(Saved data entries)

--*--

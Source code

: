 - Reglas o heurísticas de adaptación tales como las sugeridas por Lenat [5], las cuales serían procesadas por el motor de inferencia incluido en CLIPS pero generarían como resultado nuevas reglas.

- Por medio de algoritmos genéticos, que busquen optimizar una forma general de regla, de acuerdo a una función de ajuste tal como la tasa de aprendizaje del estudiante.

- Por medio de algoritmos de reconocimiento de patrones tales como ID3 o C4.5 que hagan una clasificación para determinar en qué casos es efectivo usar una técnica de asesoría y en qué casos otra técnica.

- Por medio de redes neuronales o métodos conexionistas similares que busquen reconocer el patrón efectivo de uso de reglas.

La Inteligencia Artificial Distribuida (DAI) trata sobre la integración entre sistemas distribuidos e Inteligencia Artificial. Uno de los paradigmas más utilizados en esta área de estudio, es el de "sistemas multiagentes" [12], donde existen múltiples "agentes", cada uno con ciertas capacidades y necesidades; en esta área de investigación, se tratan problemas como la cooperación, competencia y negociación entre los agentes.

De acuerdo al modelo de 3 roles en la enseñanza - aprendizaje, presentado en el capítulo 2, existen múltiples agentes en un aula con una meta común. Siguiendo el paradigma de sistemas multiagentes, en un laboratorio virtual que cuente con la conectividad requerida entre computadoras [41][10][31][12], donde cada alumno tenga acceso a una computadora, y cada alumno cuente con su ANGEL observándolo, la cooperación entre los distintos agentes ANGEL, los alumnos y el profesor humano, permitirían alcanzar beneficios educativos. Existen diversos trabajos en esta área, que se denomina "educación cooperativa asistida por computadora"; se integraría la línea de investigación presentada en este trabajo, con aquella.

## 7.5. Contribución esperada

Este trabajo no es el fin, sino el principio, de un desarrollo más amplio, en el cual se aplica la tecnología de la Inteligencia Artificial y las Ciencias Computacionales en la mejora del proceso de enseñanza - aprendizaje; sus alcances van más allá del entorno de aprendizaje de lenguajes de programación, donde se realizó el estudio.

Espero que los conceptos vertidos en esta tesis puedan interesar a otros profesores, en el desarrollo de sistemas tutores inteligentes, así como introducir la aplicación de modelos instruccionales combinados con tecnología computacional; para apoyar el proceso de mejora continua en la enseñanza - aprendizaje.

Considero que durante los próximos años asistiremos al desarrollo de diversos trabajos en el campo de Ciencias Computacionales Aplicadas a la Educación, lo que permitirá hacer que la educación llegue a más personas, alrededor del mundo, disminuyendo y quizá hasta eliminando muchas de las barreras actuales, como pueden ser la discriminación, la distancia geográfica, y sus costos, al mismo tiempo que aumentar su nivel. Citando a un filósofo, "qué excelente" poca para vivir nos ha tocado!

--*--

Problem to solve: Filter the entries down to the lines that include the string "efectivo".

Output below:
- Por medio de algoritmos de reconocimiento de patrones tales como ID3 o C4.5 que hagan una clasificación para determinar en qué casos es efectivo usar una técnica de asesoría y en qué casos otra técnica.
- Por medio de redes neuronales o métodos conexionistas similares que busquen reconocer el patrón efectivo de uso de reglas.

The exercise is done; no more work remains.